Veteran teachers may, if their states allow, forgo tests or coursework amounting to a major if they pursue the HOUSSE option, for “high, objective, uniform state standard of evaluation.”

The report examines the variety of pathways that experienced teachers may take to the “highly qualified” designation.

Taking home the single A grade was Illinois, which requires teachers to have passed about eight half-year courses in a content area to be deemed highly qualified under the law.

Oregon, Alabama, Ohio, and Kentucky rated B’s. New Mexico, Oklahoma, Georgia, New Hampshire, Maryland, and North Carolina got C’s.

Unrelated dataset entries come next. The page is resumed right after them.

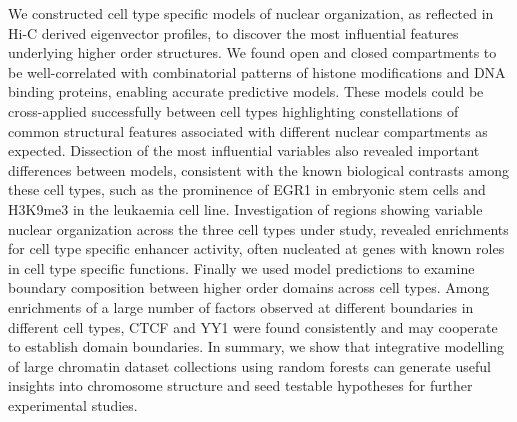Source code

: \documentclass[a4paper,10pt,oneside]{book}
\begin{document}
We constructed cell type specific models of nuclear
organization, as reflected in Hi-C derived eigenvector profiles, to
discover the most influential features underlying higher order
structures. We found open and closed compartments to be
well-correlated with combinatorial patterns of histone modifications
and DNA binding proteins, enabling accurate predictive models. These
models could be cross-applied successfully between cell types
highlighting constellations of common structural features associated
with different nuclear compartments as expected. Dissection of the
most influential variables also revealed important differences between
models, consistent with the known biological contrasts among these
cell types, such as the prominence of EGR1 in embryonic stem cells and
H3K9me3 in the leukaemia cell line. Investigation of regions showing
variable nuclear organization across the three cell types under study,
revealed enrichments for cell type specific enhancer activity, often
nucleated at genes with known roles in cell type specific
functions. Finally we used model predictions to examine boundary
composition between higher order domains across cell types. Among
enrichments of a large number of factors observed at different
boundaries in different cell types, CTCF and YY1 were found
consistently and may cooperate to establish domain boundaries. In
summary, we show that integrative modelling of large chromatin dataset
collections using random forests can generate useful insights into
chromosome structure and seed testable hypotheses for further
experimental studies.

\ifstandalone
\begin{small}

\end{small}
\fi
\end{document}
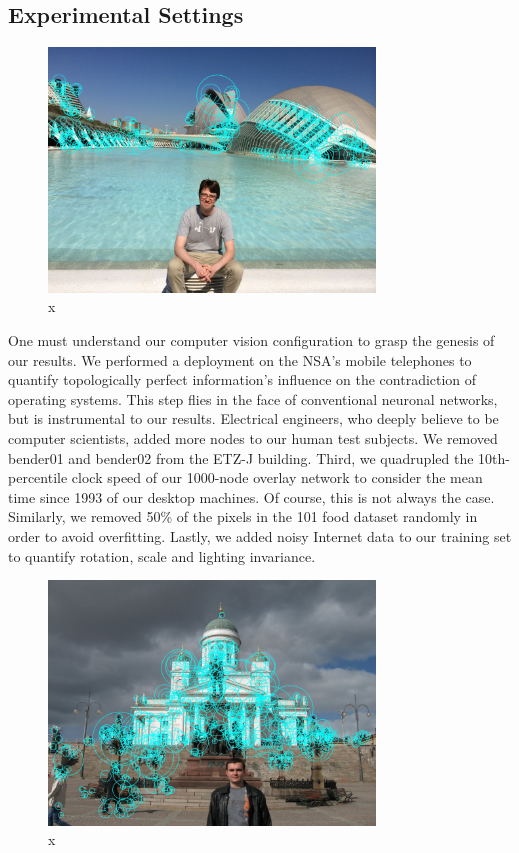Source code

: \documentclass[runningheads]{llncs}
\begin{document}
\subsection{Experimental Settings}
\begin{figure} \centering \includegraphics[height=6.5cm]{images/till2.jpg}
\caption{x} \label{fig:label15} \end{figure}


 One must understand our computer vision configuration to grasp the genesis of
 our results. We performed a deployment on the NSA's mobile telephones
 to quantify topologically perfect information's influence on the
 contradiction of operating systems.  This step flies in the face of
 conventional neuronal networks, but is instrumental to our results.  Electrical
 engineers, who deeply believe to be computer scientists, added more nodes to our human test subjects.  
 We removed bender01 and bender02 from the ETZ-J building. 
 Third, we quadrupled the 10th-percentile clock speed of our 1000-node overlay
 network to consider the mean time since 1993 of our desktop machines.
 Of course, this is not always the case. Similarly, we removed 50\% of the pixels in the 101 food dataset randomly in order to avoid overfitting. Lastly, we added noisy Internet
 data to our training set to quantify rotation, scale and lighting invariance.

\begin{figure} \centering \includegraphics[height=6.5cm]{images/timofte.jpg}
\caption{x} \label{fig:label16} \end{figure}
\end{document}
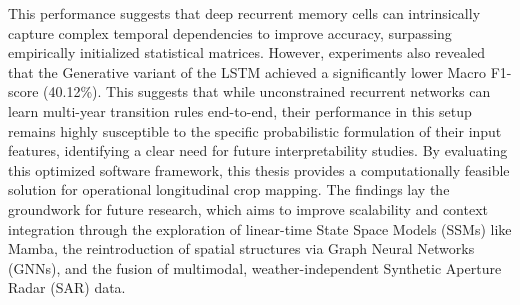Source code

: This performance suggests that deep recurrent memory cells can intrinsically capture complex
temporal dependencies to improve accuracy, surpassing empirically initialized statistical matrices.
However, experiments also revealed that the Generative variant of the LSTM achieved a significantly lower Macro F1-score (40.12\%). 
This suggests that while unconstrained recurrent networks can learn multi-year transition rules end-to-end,
their performance in this setup remains highly susceptible to the specific probabilistic formulation of their input features,
identifying a clear need for future interpretability studies.
By evaluating this optimized software framework, this thesis provides a computationally
feasible solution for operational longitudinal crop mapping.
The findings lay the groundwork for future research, which aims to improve scalability
and context integration through the exploration of linear-time State Space Models (SSMs) like Mamba,
the reintroduction of spatial structures via Graph Neural Networks (GNNs),
and the fusion of multimodal, weather-independent Synthetic Aperture Radar (SAR) data.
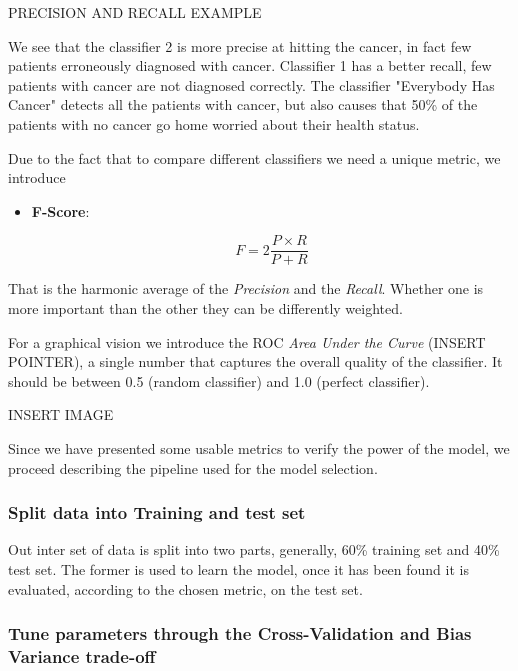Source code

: PRECISION AND RECALL EXAMPLE

We see that the classifier 2 is more precise at hitting the cancer, in fact few patients erroneously diagnosed with cancer. Classifier 1 has a better recall, few patients with cancer are not diagnosed correctly. 
The classifier "Everybody Has Cancer" detects all the patients with cancer, but also causes that 50\% of the patients with no cancer go home worried about their health status.

Due to the fact that to compare different classifiers we need a unique metric, we introduce

\begin{itemize}
\item \textbf{F-Score}: 

$$F = 2 \frac{P \times R}{P + R}$$
\end{itemize}

That is the harmonic average of the \emph{Precision} and the \emph{Recall}. Whether one is more important than the other  they can be differently weighted.


For a graphical vision we introduce the ROC \emph{Area Under the Curve} (INSERT POINTER), a single number that captures the overall quality of the classifier. It should be between 0.5 (random classifier) and 1.0 (perfect classifier). 

INSERT IMAGE

Since we have presented some usable metrics to verify the power of the model, we proceed describing the pipeline used for the model selection.

\subsubsection*{Split data into Training and test set}

Out inter set of data is split into two parts, generally, 60\% training set and 40\% test set. The former is used to learn the model, once it has been found it is evaluated, according to the chosen metric, on the test set. 

\subsubsection*{Tune parameters through the Cross-Validation and Bias Variance trade-off}

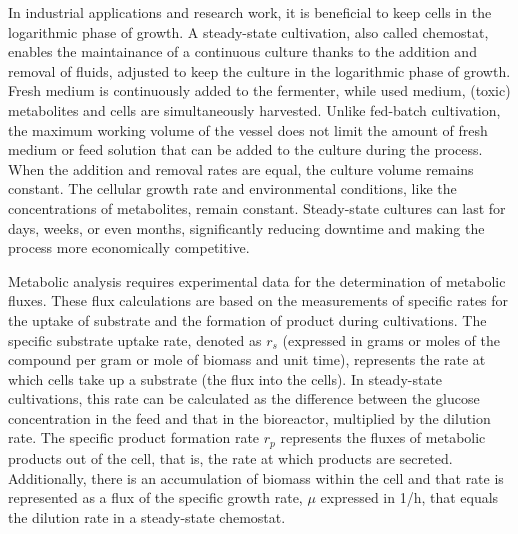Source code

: In industrial applications and research work, it is beneficial to keep cells in the logarithmic phase of growth.
A steady-state cultivation, also called chemostat, enables the maintainance of a continuous 
culture thanks to the addition and removal of fluids, adjusted to keep the culture in the logarithmic phase of growth. \cite{2024Microbial} Fresh medium is continuously added to the fermenter, while used medium, (toxic) metabolites and cells are simultaneously harvested. Unlike fed-batch cultivation, the maximum working volume of the vessel does not limit the amount of fresh medium or feed solution that can be added to the culture during the process. When the addition and removal rates are equal, the culture volume remains constant. The cellular growth rate and environmental conditions, like the concentrations of metabolites, remain constant. Steady-state cultures can last for days, weeks, or even months, significantly reducing downtime and making the process more economically competitive. \cite{YangSha2019}

Metabolic analysis requires experimental data for the 
determination of metabolic fluxes. These flux calculations 
are based on the measurements of specific rates for the uptake of substrate and the formation of product during cultivations.
The specific substrate uptake rate, denoted as $r_s$ (expressed in grams or moles of the compound per gram or mole of biomass and unit time), represents the rate at which cells take up a substrate (the flux into the cells). In steady-state cultivations, this rate can be calculated as the difference between the glucose concentration in the feed and that in the bioreactor, multiplied by the dilution rate. The specific product formation rate $r_p$ represents the fluxes of metabolic products out of the cell, that is, the rate at which products are secreted. Additionally, there is an accumulation of biomass within the cell and that rate is represented as a flux of the specific growth rate, $\mu$ expressed in \unit{1/h}, that equals the dilution rate in a steady-state chemostat. \cite{Stephanopoulos1998}





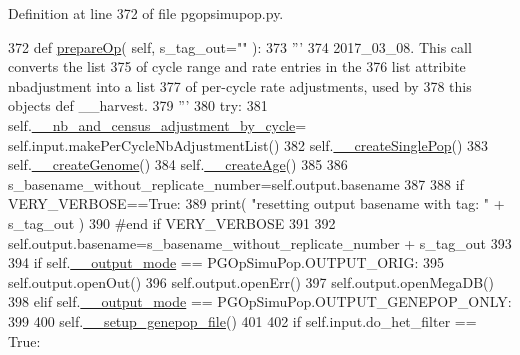 Definition at line 372 of file pgopsimupop.\+py.


\begin{DoxyCode}
372     \textcolor{keyword}{def }\hyperlink{classnegui_1_1pgopsimupop_1_1PGOpSimuPop_a2f255ee2acb3d3f0341cc2f7cf1e3ad3}{prepareOp}( self, s\_tag\_out="" ):
373         \textcolor{stringliteral}{'''}
374 \textcolor{stringliteral}{        2017\_03\_08.  This call converts the list}
375 \textcolor{stringliteral}{        of cycle range and rate entries in the }
376 \textcolor{stringliteral}{        list attribite nbadjustment into a list}
377 \textcolor{stringliteral}{        of per-cycle rate adjustments, used by}
378 \textcolor{stringliteral}{        this objects def \_\_harvest.}
379 \textcolor{stringliteral}{        '''}
380         \textcolor{keywordflow}{try}:
381             self.\hyperlink{classnegui_1_1pgopsimupop_1_1PGOpSimuPop_aba6c04f12abd1c5f3a0b67142b3f6dd7}{\_\_nb\_and\_census\_adjustment\_by\_cycle}=
      self.input.makePerCycleNbAdjustmentList()
382             self.\hyperlink{classnegui_1_1pgopsimupop_1_1PGOpSimuPop_a74927b817cdaa9db7f35389ef9f66326}{\_\_createSinglePop}()
383             self.\hyperlink{classnegui_1_1pgopsimupop_1_1PGOpSimuPop_a77f91a4a8825dc995eef67b94b725d0d}{\_\_createGenome}()
384             self.\hyperlink{classnegui_1_1pgopsimupop_1_1PGOpSimuPop_a3cfa5a02a38b3e0c351df820c7b845dd}{\_\_createAge}()   
385             
386             s\_basename\_without\_replicate\_number=self.output.basename    
387             
388             \textcolor{keywordflow}{if} VERY\_VERBOSE==\textcolor{keyword}{True}:
389                 print( \textcolor{stringliteral}{"resetting output basename with tag: "} + s\_tag\_out )
390             \textcolor{comment}{#end if VERY\_VERBOSE}
391 
392             self.output.basename=s\_basename\_without\_replicate\_number + s\_tag\_out
393 
394             \textcolor{keywordflow}{if} self.\hyperlink{classnegui_1_1pgopsimupop_1_1PGOpSimuPop_abac5c621286b240967702ca9cd23dddf}{\_\_output\_mode} == PGOpSimuPop.OUTPUT\_ORIG:
395                 self.output.openOut()
396                 self.output.openErr()
397                 self.output.openMegaDB()
398             \textcolor{keywordflow}{elif} self.\hyperlink{classnegui_1_1pgopsimupop_1_1PGOpSimuPop_abac5c621286b240967702ca9cd23dddf}{\_\_output\_mode} == PGOpSimuPop.OUTPUT\_GENEPOP\_ONLY:
399 
400                 self.\hyperlink{classnegui_1_1pgopsimupop_1_1PGOpSimuPop_a3a4b65a9bc8bb20885736acd03ab2d8f}{\_\_setup\_genepop\_file}()
401 
402                 \textcolor{keywordflow}{if} self.input.do\_het\_filter == \textcolor{keyword}{True}:

\end{DoxyCode}
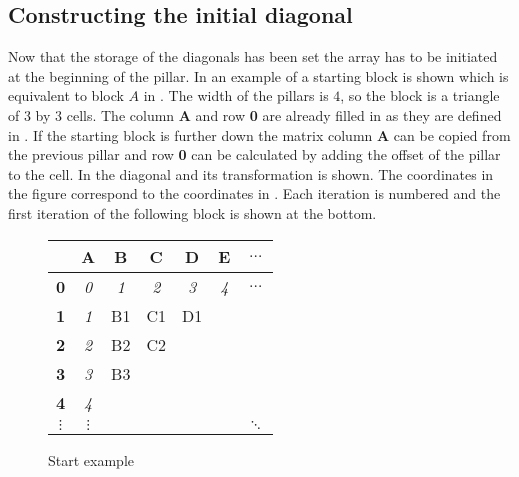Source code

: 


\subsection{Constructing the initial diagonal} \label{section:initial}
Now that the storage of the diagonals has been set the array has to be initiated at the beginning of the pillar.
In  an example of a starting block is shown which is equivalent to block $A$ in .
The width of the pillars is $4$, so the block is a triangle of $3$ by $3$ cells.
The column \textbf{A} and row \textbf{0} are already filled in as they are defined in .
If the starting block is further down the matrix column \textbf{A} can be copied from the previous pillar and row \textbf{0} can be calculated by adding the offset of the pillar to the cell.
In  the diagonal and its transformation is shown.
The coordinates in the figure correspond to the coordinates in .
Each iteration is numbered and the first iteration of the following block is shown at the bottom.

{\newcommand\C[0]{\cellcolor{gray}}
\begin{figure}
\centering \large
\begin{tabular}{|c|c||c|c|c|c||c} \hline
           & \textbf{A} & \textbf{B} & \textbf{C} & \textbf{D} & \textbf{E} & $\dotsc$ \\ \hline
\textbf{0} & \textit{0} & \textit{1} & \textit{2} & \textit{3} & \textit{4} & $\dotsc$ \\ \hline \hline
\textbf{1} & \textit{1} & B1         & C1         & D1         & \C         &          \\ \hline
\textbf{2} & \textit{2} & B2         & C2         & \C         & \C         &          \\ \hline
\textbf{3} & \textit{3} & B3         & \C         & \C         & \C         &          \\ \hline
\textbf{4} & \textit{4} & \C         & \C         & \C         & \C         &          \\ \hline
$\vdots$   & $\vdots$   & \C         & \C         & \C         & \C         & $\ddots$ \\
\end{tabular}
\caption{Start example} \label{tstart}
\end{figure}
}

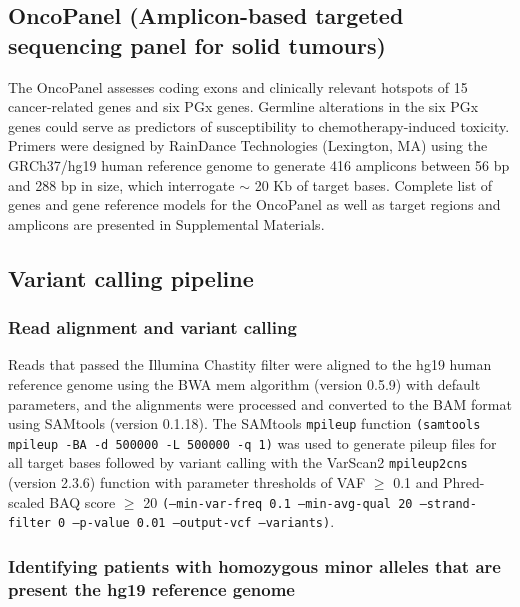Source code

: \documentclass{bmcart}
\begin{document}
\subsection*{OncoPanel (Amplicon-based targeted sequencing panel for solid tumours)}

The OncoPanel assesses coding exons and clinically relevant hotspots of 15 cancer-related genes and six PGx genes. Germline alterations in the six PGx genes could serve as predictors of susceptibility to chemotherapy-induced toxicity. Primers were designed by RainDance Technologies (Lexington, MA) using the GRCh37/hg19 human reference genome to generate 416 amplicons between 56 bp and 288 bp in size, which interrogate $\sim$ 20 Kb of target bases. Complete list of genes and gene reference models for the OncoPanel as well as target regions and amplicons are presented in Supplemental Materials.

\subsection*{Variant calling pipeline}

\subsubsection*{Read alignment and variant calling}

Reads that passed the Illumina Chastity filter were aligned to the hg19 human reference genome using the BWA mem algorithm (version 0.5.9) with default parameters, and the alignments were processed and converted to the BAM format using SAMtools (version 0.1.18). The SAMtools \texttt{mpileup} function \texttt{(samtools mpileup -BA -d 500000 -L 500000 -q 1)} was used to generate pileup files for all target bases followed by variant calling with the VarScan2 \texttt{mpileup2cns} (version 2.3.6) function with parameter thresholds of VAF $\geq$ 0.1 and Phred-scaled BAQ score $\geq$ 20 \texttt{(--min-var-freq 0.1 --min-avg-qual 20 --strand-filter 0 --p-value 0.01 --output-vcf --variants)}.

\subsubsection*{Identifying patients with homozygous minor alleles that are present the hg19 reference genome}
\end{document}
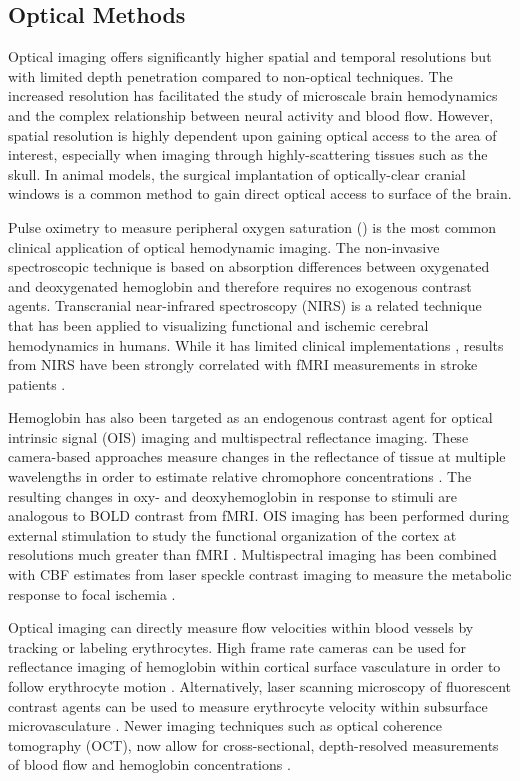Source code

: 
\subsection{Optical Methods}
Optical imaging offers significantly higher spatial and temporal resolutions but with limited depth penetration compared to non-optical techniques. The increased resolution has facilitated the study of microscale brain hemodynamics and the complex relationship between neural activity and blood flow. However, spatial resolution is highly dependent upon gaining optical access to the area of interest, especially when imaging through highly-scattering tissues such as the skull. In animal models, the surgical implantation of optically-clear cranial windows is a common method to gain direct optical access to surface of the brain.

Pulse oximetry to measure peripheral oxygen saturation () is the most common clinical application of optical hemodynamic imaging. The non-invasive spectroscopic technique is based on absorption differences between oxygenated and deoxygenated hemoglobin and therefore requires no exogenous contrast agents. Transcranial near-infrared spectroscopy (NIRS) is a related technique that has been applied to visualizing functional \cite{Cui:2011en} and ischemic \cite{Murkin:2009eb} cerebral hemodynamics in humans. While it has limited clinical implementations \cite{Hoshi:2011gr}, results from NIRS have been strongly correlated with fMRI measurements in stroke patients \cite{Kato:2002ka}.

Hemoglobin has also been targeted as an endogenous contrast agent for optical intrinsic signal (OIS) imaging and multispectral reflectance imaging. These camera-based approaches measure changes in the reflectance of tissue at multiple wavelengths in order to estimate relative chromophore concentrations \cite{Zepeda:2004hc}. The resulting changes in oxy- and deoxyhemoglobin in response to stimuli are analogous to BOLD contrast from fMRI. OIS imaging has been performed during external stimulation to study the functional organization of the cortex at resolutions much greater than fMRI \cite{Tso:1990ba, Masino:1993tk}. Multispectral imaging has been combined with CBF estimates from laser speckle contrast imaging to measure the metabolic response to focal ischemia \cite{Jones:2008gb}.

Optical imaging can directly measure flow velocities within blood vessels by tracking or labeling erythrocytes. High frame rate cameras can be used for reflectance imaging of hemoglobin within cortical surface vasculature in order to follow erythrocyte motion \cite{Kazmi:2015du}. Alternatively, laser scanning microscopy of fluorescent contrast agents can be used to measure erythrocyte velocity within subsurface microvasculature \cite{Shih:2012bo}. Newer imaging techniques such as optical coherence tomography (OCT), now allow for cross-sectional, depth-resolved measurements of blood flow and hemoglobin concentrations \cite{Srinivasan:2009vx}.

And Tennessee, West Virginia, New York, and Louisiana barely passed with D’s.

Many states in the middle range are instituting systems that award varying numbers of points for professional activities, ranging from writing a textbook to years in the classroom.

Michigan, Virginia, California, and South Carolina flunked, generally for having too many options of insufficient rigor, according to the authors. Idaho drew an “incomplete” because it relies on its certification system alone for guaranteeing that experienced teachers have adequate subject- matter knowledge. Future papers will look at the remaining states.

While states take the brunt of the paper’s criticism, the authors also fault the U.S. Department of Education as doing too little to gain the support of teachers, many of whom have complained that the new requirements are demeaning or insulting.

Law Misunderstood

Raymond J. Simon, the department’s assistant secretary for elementary and secondary education, acknowledged that the law’s provision requiring highly qualified teachers was one that has been widely misunderstood.

“To correct that, [Secretary Rod Paige] has begun a number of outreach efforts,” Mr. Simon said. He added that the department has had and will continue to have “some strong advice where plans are not rigorous enough.”

Meanwhile, the California education official who has overseen the development of that state’s HOUSSE standard, vigorously protested the F that California received in the report. “There’s a clouding political agenda [there], which I think is to degrade any kind of credentialing,” said Jean Treiman, of the state education department’s professional-development division. She defended the state’s requirements, which build on the existing licensing system and do a rigorous, if qualitative, job of testing for subject-matter knowledge, she said.

“You’re pretty exposed as a teacher if you are observed five times on content,” one of the ways teachers can earn points that drew criticism in the report, Ms. Treiman contended.